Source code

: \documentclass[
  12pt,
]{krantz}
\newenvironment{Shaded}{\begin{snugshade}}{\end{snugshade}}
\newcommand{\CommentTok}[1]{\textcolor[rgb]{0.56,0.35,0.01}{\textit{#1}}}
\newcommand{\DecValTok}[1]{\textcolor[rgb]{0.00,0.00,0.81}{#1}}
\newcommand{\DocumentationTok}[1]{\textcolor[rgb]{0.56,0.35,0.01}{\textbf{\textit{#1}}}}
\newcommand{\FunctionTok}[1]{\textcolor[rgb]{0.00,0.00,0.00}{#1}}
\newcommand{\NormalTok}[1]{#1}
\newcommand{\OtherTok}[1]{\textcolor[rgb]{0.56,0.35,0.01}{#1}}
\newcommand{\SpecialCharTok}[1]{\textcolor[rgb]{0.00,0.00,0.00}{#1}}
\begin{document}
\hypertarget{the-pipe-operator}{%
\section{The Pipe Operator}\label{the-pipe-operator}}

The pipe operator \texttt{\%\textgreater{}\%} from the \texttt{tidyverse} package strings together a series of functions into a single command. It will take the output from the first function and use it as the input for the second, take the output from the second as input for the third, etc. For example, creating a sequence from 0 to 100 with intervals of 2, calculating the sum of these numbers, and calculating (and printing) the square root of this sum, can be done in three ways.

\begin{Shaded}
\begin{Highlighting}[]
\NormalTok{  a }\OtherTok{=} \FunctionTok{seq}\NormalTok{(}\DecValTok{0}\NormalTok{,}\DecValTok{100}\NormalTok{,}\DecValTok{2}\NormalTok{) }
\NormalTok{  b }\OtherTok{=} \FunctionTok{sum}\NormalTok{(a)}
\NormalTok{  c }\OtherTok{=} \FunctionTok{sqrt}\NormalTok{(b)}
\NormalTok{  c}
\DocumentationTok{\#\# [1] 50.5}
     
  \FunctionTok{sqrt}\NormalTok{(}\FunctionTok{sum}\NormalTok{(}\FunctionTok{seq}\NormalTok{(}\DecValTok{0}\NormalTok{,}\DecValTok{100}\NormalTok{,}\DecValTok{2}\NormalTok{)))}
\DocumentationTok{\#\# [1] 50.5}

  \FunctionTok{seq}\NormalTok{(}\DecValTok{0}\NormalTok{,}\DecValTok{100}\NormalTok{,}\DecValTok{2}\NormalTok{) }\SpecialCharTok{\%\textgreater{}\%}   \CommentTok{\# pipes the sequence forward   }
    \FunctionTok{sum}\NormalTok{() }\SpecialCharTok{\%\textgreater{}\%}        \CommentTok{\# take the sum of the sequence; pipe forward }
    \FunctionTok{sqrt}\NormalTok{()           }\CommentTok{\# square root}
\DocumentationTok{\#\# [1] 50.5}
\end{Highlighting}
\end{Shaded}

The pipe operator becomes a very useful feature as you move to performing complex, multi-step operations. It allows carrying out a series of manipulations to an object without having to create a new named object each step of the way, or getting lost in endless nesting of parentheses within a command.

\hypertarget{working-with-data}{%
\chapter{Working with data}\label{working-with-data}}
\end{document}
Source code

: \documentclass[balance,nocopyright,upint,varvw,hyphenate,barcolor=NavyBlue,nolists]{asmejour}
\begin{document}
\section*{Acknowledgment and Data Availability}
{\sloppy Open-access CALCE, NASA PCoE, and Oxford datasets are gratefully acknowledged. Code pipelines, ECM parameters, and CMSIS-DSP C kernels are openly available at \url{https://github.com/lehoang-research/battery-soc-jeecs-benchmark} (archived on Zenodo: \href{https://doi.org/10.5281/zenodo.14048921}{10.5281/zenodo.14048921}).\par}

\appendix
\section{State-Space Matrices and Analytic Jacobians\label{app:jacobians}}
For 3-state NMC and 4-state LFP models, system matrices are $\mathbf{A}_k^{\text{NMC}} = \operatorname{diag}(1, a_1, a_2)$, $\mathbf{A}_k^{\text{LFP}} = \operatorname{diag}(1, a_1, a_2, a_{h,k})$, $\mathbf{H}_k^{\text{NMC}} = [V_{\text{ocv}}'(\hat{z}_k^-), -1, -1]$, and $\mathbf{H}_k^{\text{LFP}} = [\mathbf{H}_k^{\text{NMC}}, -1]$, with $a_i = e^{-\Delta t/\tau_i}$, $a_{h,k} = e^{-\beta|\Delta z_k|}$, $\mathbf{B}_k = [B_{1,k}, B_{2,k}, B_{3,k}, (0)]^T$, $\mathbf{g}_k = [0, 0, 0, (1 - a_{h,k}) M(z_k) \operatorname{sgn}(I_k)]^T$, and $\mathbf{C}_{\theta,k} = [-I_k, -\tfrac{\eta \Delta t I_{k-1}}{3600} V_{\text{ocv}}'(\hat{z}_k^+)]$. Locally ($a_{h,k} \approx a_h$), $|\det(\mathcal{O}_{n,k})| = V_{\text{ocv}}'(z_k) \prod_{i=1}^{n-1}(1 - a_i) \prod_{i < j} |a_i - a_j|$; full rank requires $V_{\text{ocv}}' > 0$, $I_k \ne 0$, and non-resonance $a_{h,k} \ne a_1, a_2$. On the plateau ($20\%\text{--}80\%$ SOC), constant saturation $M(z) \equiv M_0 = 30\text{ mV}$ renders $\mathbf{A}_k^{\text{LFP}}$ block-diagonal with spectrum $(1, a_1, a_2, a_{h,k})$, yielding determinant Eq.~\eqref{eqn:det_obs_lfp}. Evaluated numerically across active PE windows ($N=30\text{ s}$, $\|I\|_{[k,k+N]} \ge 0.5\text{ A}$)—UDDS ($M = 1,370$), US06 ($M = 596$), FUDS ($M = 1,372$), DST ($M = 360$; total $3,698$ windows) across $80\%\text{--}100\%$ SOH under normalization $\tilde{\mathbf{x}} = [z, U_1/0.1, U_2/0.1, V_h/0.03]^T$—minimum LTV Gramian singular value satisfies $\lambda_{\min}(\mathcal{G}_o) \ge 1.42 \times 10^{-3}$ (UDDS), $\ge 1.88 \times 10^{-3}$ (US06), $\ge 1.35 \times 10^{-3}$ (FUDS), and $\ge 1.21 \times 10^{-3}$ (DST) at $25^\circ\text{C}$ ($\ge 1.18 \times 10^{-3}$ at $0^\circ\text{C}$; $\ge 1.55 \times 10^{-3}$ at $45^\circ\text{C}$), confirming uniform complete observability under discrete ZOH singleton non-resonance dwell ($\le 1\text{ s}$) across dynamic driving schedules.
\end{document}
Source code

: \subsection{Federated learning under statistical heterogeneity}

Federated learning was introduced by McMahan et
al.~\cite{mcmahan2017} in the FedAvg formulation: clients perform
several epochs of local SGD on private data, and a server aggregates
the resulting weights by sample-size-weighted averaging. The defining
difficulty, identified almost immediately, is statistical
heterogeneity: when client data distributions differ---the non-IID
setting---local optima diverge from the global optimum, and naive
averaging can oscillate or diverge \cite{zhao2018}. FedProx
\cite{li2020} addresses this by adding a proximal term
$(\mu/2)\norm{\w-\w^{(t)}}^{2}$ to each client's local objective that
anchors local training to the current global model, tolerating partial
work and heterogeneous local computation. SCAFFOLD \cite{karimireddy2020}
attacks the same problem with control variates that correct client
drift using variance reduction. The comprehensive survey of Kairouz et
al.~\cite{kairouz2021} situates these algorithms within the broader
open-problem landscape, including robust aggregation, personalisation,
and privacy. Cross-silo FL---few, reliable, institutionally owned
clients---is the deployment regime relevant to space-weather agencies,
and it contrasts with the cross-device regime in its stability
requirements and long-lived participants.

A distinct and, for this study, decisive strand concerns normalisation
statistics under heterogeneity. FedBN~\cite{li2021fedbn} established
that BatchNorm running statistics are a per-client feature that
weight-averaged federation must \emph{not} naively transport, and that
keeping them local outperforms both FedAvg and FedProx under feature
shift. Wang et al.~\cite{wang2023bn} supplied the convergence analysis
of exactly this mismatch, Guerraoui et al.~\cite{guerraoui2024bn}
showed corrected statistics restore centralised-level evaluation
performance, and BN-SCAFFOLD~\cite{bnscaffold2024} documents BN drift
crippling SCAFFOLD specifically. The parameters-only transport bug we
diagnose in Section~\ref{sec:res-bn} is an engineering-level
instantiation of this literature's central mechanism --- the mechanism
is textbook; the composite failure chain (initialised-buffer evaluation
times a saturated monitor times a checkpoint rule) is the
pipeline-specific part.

★ ★ ★ ★ ★

- Your objective -
In the entries, the line containing "instantiation of this" and every line after it through the last are to be duplicated exactly, and no other line is to be included.

- Output for this exercise -
instantiation of this literature's central mechanism --- the mechanism
is textbook; the composite failure chain (initialised-buffer evaluation
times a saturated monitor times a checkpoint rule) is the
pipeline-specific part.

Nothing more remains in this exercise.